Le spectateur comprendra l’importance du cadrage, de la construction d’un plan et Gus Van Sant lui-même dira combien il s’est inspiré d’Akerman pour son Last Days ! Nous aurons même l’occasion de découvrir la mise en place d’un cadre par Chantal elle-même grâce à certains rushes de ses films.
Pour la petite histoire (que plusieurs journalistes semblaient connaître), Chantal a financé son premier film en travaillant comme caissière dans un cinéma porno homo à New York. Elle vendait les places par demi-tickets et avait les poches remplies de monnaie. Le documentaire, très bien voire trop bien construit nous permettra de découvrir d’autres anecdotes, mais aussi Chantal Akerman dans l’intime de son existence (plus que l’intimité), ses relations, ses rencontres, son regard, mais aussi les villes traversées et son amour pour Bruxelles.
Synopsis (très) détaillé
(extrait du dossier presse)
New York, septembre 2014, Chantal a choisi de nous raconter l’histoire des sa vie, l’histoire de ses films.
New York, ville d’inspiration et de libération pour la toute jeune belge qui a quitté sa famille et Bruxelles pour tourner News From Home, dans une forme minimaliste, mélangeant la lecture des lettres de sa mère avec les images du quotidien new-yorkais. Bruxelles–New-York, New-York-Bruxelles, aller-retour incessant.
A 25 ans, elle tourne Jeanne Dielman, 23, Quai du commerce, 1080 Bruxelles, qui deviendra son oeuvre centrale. Elle y décrit minutieusement le quotidien d’une femme, la répétition aliénante des gestes ménagers, mais aussi l’enfermement en référence à sa mère qui a connu les camps de concentration. Sa mère, qui tiendra une place prépondérante dans toute sa filmographie.

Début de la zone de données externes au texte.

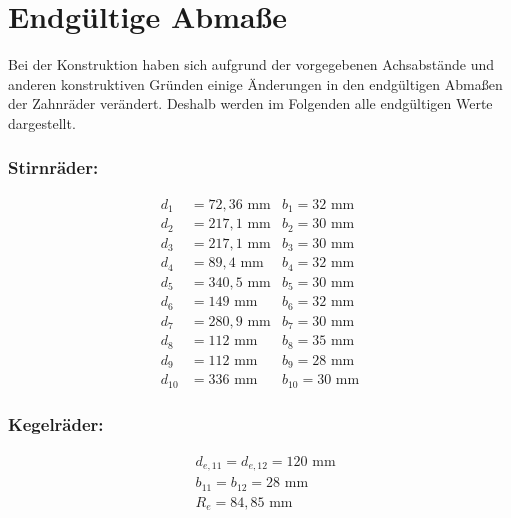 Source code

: \section{Endgültige Abmaße}
Bei der Konstruktion haben sich aufgrund der vorgegebenen Achsabstände und anderen konstruktiven Gründen einige Änderungen in den endgültigen Abmaßen der Zahnräder verändert. Deshalb werden im Folgenden alle endgültigen Werte dargestellt.
\subsubsection{Stirnräder:}
\begin{align*}
	d_1 &= 72,36\text{ mm} & b_1= 32\text{ mm}\\
	d_2 &= 217,1\text{ mm} & b_2= 30\text{ mm}\\
	d_3 &= 217,1\text{ mm} & b_3= 30\text{ mm}\\
	d_4 &= 89,4\text{ mm} & b_4= 32\text{ mm}\\
	d_5 &= 340,5\text{ mm} & b_5= 30\text{ mm}\\
	d_6 &= 149\text{ mm} & b_6= 32\text{ mm}\\
	d_7 &= 280,9\text{ mm} & b_7= 30\text{ mm}\\
	d_8 &= 112\text{ mm} & b_8= 35\text{ mm}\\
	d_9 &= 112\text{ mm} & b_9= 28\text{ mm}\\
	d_{10} &= 336\text{ mm} & b_{10}= 30\text{ mm}
\end{align*}
\subsubsection{Kegelräder:}
\begin{align*}
	&d_{e,11} = d_{e,12} = 120\text{ mm} \\
	&b_{11} = b_{12} = 28 \text{ mm} \\
	&R_e = 84,85 \text{ mm}
\end{align*}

Le récit de Chantal s’ouvre alors à d’autres protagonistes : Gus van Sant, ému par l’esthétique cinématographique de ce film, s’en est inspiré pour son propre cinéma. Claire Atherton, à Paris, la monteuse attitrée de Chantal, se livre avec celle-ci à une sorte de leçon de cinéma, images à l’appui : où placer la caméra, comment diriger les acteurs, comment structurer et évaluer la durée des plans etc.

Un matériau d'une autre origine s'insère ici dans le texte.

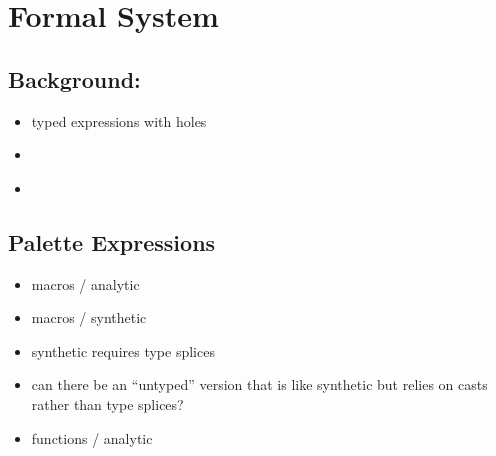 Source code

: \section{Formal System}

\subsection{Background: \Hazelnut}

\begin{itemize}

\item typed expressions with holes

\end{itemize}


\begin{itemize}

\item \cite{Hazelnut}

\end{itemize}


\begin{itemize}

\item \cite{HazelnutLive}

\end{itemize}

\subsection{Palette Expressions}


\begin{itemize}

\item macros / analytic

\item macros / synthetic

\item synthetic requires type splices

\item can there be an ``untyped'' version that is like synthetic but relies on casts rather than type splices?

\end{itemize}


\begin{itemize}

\item functions / analytic

\end{itemize}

A l’hôtel Métropole, à Bruxelles, dans une chambre qui rappelle les années 80, Aurore Clément, la comédienne qui interpréta le rôle principal dans Les rendez-vous d’Anna. Toujours fascinée par la précision et l’exigence du travail de Chantal, elle frisonne encore, comme si c’était hier, de cette aventure cinématographique, mais aussi des déconvenues lors de la projection. « Le film était trop dérangeant, trop expérimental, le public, les journalistes nous huaient ». « Cette relation complexe avec le public, je l’avais déjà vécue avec ‘Je, tu, il, elle’, renchérit Chantal (…) On a dit que c’était du cinéma en faveur du courant lesbien, alors que je ne me sentais militante d’aucune cause ».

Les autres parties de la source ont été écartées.